盆明けからはじまった改修工事で風呂の使えない母親を山に連れ上り、ダイニングテーブルを囲んだ夕食を二夜続け、二晩目には帰省中の姪っ子大学生のちーちゃんも市街地の残暑から避難させて一緒に奇妙な三人家族の夕食を摂る。チキンと野菜のホワイトシチューとサラダをこしらえ送ってしまった父親の仏壇脇の果物も熟しすぎたようだったのでデザートにしてメロンマンゴーパイナップルと平らげる。

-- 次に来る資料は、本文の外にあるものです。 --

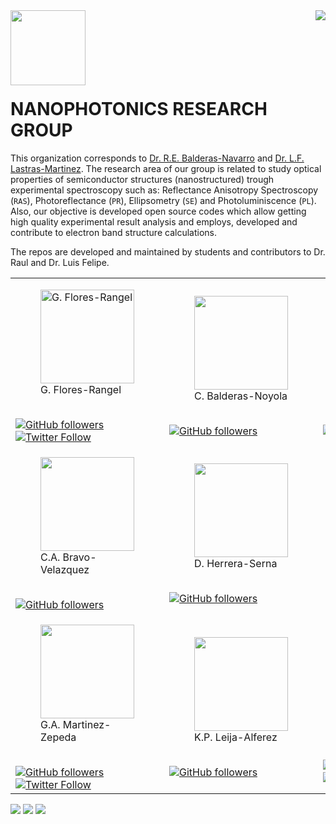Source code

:<img align="left" src="https://pbs.twimg.com/profile_images/1559002096505987073/lQIYgjlr_400x400.jpg" width="120" height="120" >
<img align="right" src="http://www.fc.uaslp.mx/pca/images/iico.png">
<br><br><br><br><br><br>

# NANOPHOTONICS RESEARCH GROUP
This organization corresponds to [Dr. R.E. Balderas-Navarro](https://www.iico.uaslp.mx/Paginas/Cuerpos-Academicos/2663#gsc.tab=0) and [Dr. L.F. Lastras-Martinez](https://www.iico.uaslp.mx/Paginas/Cuerpos-Academicos/2663#gsc.tab=0). The research area of our group is related to study optical properties of semiconductor structures (nanostructured) trough experimental spectroscopy such as: Reflectance Anisotropy Spectroscopy (`RAS`), Photoreflectance (`PR`), Ellipsometry (`SE`) and Photoluminiscence (`PL`). Also, our objective is developed open source codes which allow getting high quality experimental result analysis and employs, developed and contribute to electron band structure calculations.  

The repos are developed and maintained by students and contributors to Dr. Raul and Dr. Luis Felipe. 
<table>
<tr>
  <td>  <figure>
        <img width=150 heigh=150 src="https://avatars.githubusercontent.com/u/58153919?v=4" title="G. Flores-Rangel"> <br>
        <figcaption>G. Flores-Rangel</figcaption>
        </figure>
        <br>
        <a href="https://github.com/gabflrs"><img alt="GitHub followers" src="https://img.shields.io/github/followers/gabflrs?label=G.%20Flores-Rangel&style=social"></a>
        <a href="https://twitter.com/gabflrs"><img alt="Twitter Follow" src="https://img.shields.io/twitter/follow/gabflrs?style=social"></a>
        </br>
    </td>
    <td> 
        <figure>
        <img  width=150 heigh=150  src="https://avatars.githubusercontent.com/u/93688253?v=4"><br>
        <figcaption>C. Balderas-Noyola</figcaption>
        </figure>
        <br>
        <a href="https://github.com/cutberto-balderas"><img alt="GitHub followers" src="https://img.shields.io/github/followers/cutberto-balderas?label=C.%20Balderas&style=social"></a>
        </br>
    </td>
    <td>
        <figure>
        <img width=150 heigh=150  src="https://avatars.githubusercontent.com/u/93691882?v=4"> <br>
        <figcaption>A. Rios-Lozano</figcaption>
        </figure>
        <br> 
        <a href="https://github.com/AlejandroRiosLozano"><img alt="GitHub followers" src="https://img.shields.io/github/followers/AlejandroRiosLozano?label=A.%20Rios-Lozano&style=social"></a>
        </br>
    </td>
    <td> 
        <figure>
        <img  width=150 heigh=150  src="https://avatars.githubusercontent.com/u/93691841?v=4"><br>
        <figcaption>A. Olea-Aguilar</figcaption>
        </figure>
            <br>
            <a href="https://github.com/AlbertoOlea"><img alt="GitHub followers" src="https://img.shields.io/github/followers/AlbertoOlea?label=A.%20Olea&style=social"></a>
            <a href="https://twitter.com/BetOleAguilar"><img alt="Twitter Follow" src="https://img.shields.io/twitter/follow/BetOleAguilar?style=social"></a>
            </br>
    </td>
</tr>
<tr>
    <td>
        <figure>
        <img width=150 heigh=150 src="https://avatars.githubusercontent.com/u/68243899?v=4"> <br>
        <figcaption>C.A. Bravo-Velazquez</figcaption>
        </figure>
        <br>
        <a href="https://github.com/CarlosBravel"><img alt="GitHub followers" src="https://img.shields.io/github/followers/CarlosBravel?label=C.A.%20Bravo-Velazquez.%20&style=social"></a>
        </br>
    </td>
    <td>
        <figure>
        <img  width=150 heigh=150 src="https://avatars.githubusercontent.com/u/93018124?v=4"> <br>
        <figcaption>D. Herrera-Serna</figcaption>
        </figure>
        <br> 
        <a href="https://github.com/David-HERS"><img alt="GitHub followers" src="https://img.shields.io/github/followers/David-HERS?label=D.%20Herrera-Serna&style=social"> </a>
        </br>
    </td>
</tr>
<tr>
    <td>
    <figure>
    <img align=center width=150 heigh=150 src="https://avatars.githubusercontent.com/u/59182337?v=4"> <br>
    <figcaption>G.A. Martinez-Zepeda</figcaption>
    </figure>
        <br> 
        <a href="https://github.com/Gabmtzz"><img alt="GitHub followers" src="https://img.shields.io/github/followers/Gabmtzz?label=G.A.%20Martinez-Zepeda&style=social"></a>
        <a href="https://twitter.com/GabMtzZ"><img alt="Twitter Follow" src="https://img.shields.io/twitter/follow/GabMtzZ?style=social"></a>
        </br>
    </td>
    <td>
    <figure>
    <img align=center width=150 heigh=150 src="https://avatars.githubusercontent.com/u/93692709?v=4"> <br>
    <figcaption>K.P. Leija-Alferez</figcaption>
    </figure>
        <br> 
        <a href="https://github.com/KarlaAlf"><img alt="GitHub followers" src="https://img.shields.io/github/followers/KarlaAlf?label=K.%20Alferez&style=social"></a>
        </br>
    </td>
    <td>
    <figure>
        <img align=center width=150 heigh=150 src="https://avatars.githubusercontent.com/u/10236471?v=4"> <br>
        <figcaption>O. Ruiz-Cigarrillo</figcaption>
    </figure>
        <br>
        <a href="https://github.com/RUCO13"><img alt="GitHub followers" src="https://img.shields.io/github/followers/ruco13?color=blue&label=O.%20Ruiz-Cigarrillo&logo=github&style=social"></a>
        <a href="https://twitter.com/RUCO0713"><img alt="Twitter Follow" src="https://img.shields.io/twitter/follow/ruco0713?style=social"></a>
    </td>
</tr>
</table>


<a><img src="https://img.shields.io/badge/Linux-FCC624?style=for-the-badge&logo=linux&logoColor=black"> </a>
<a><img src="https://img.shields.io/badge/Ubuntu-E95420?style=for-the-badge&logo=ubuntu&logoColor=white"> </a>
<a><img src="https://img.shields.io/badge/Jupyter-F37626.svg?&style=for-the-badge&logo=Jupyter&logoColor=white"> </a>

高原では朝夕めっきり気温が下がり日中は流石に夏の日差しは強いけれども吹き下ろすような風は爽やかであたりを徘徊する避暑の人々の姿もまだ多い。家族の新盆などの用事と私事のプロジェクトも区切りがついてデスクワークの請負業務に移行したけれども途端にふいに昼夜構わず躯から意識が抜けてしまうような鋭い睡魔が襲うので堪えることもせずそのまま突っ伏す。一年前を振り返りこのフロアに座り込んで段ボールに手を入れて整理などできるのだろうかと途方に暮れていた記述を辿ると現在の心地が摩訶不思議な立ち位置となって認識され、いつまでたっても何も見えぬまま勘のようなものを頼りに向こうを見やるような恥じていたかもしれない愚鈍を抱き寄せるようになったのはいつ頃からか。小さな落ち着きのような古着を繰り返して羽織るような感覚として心地よい。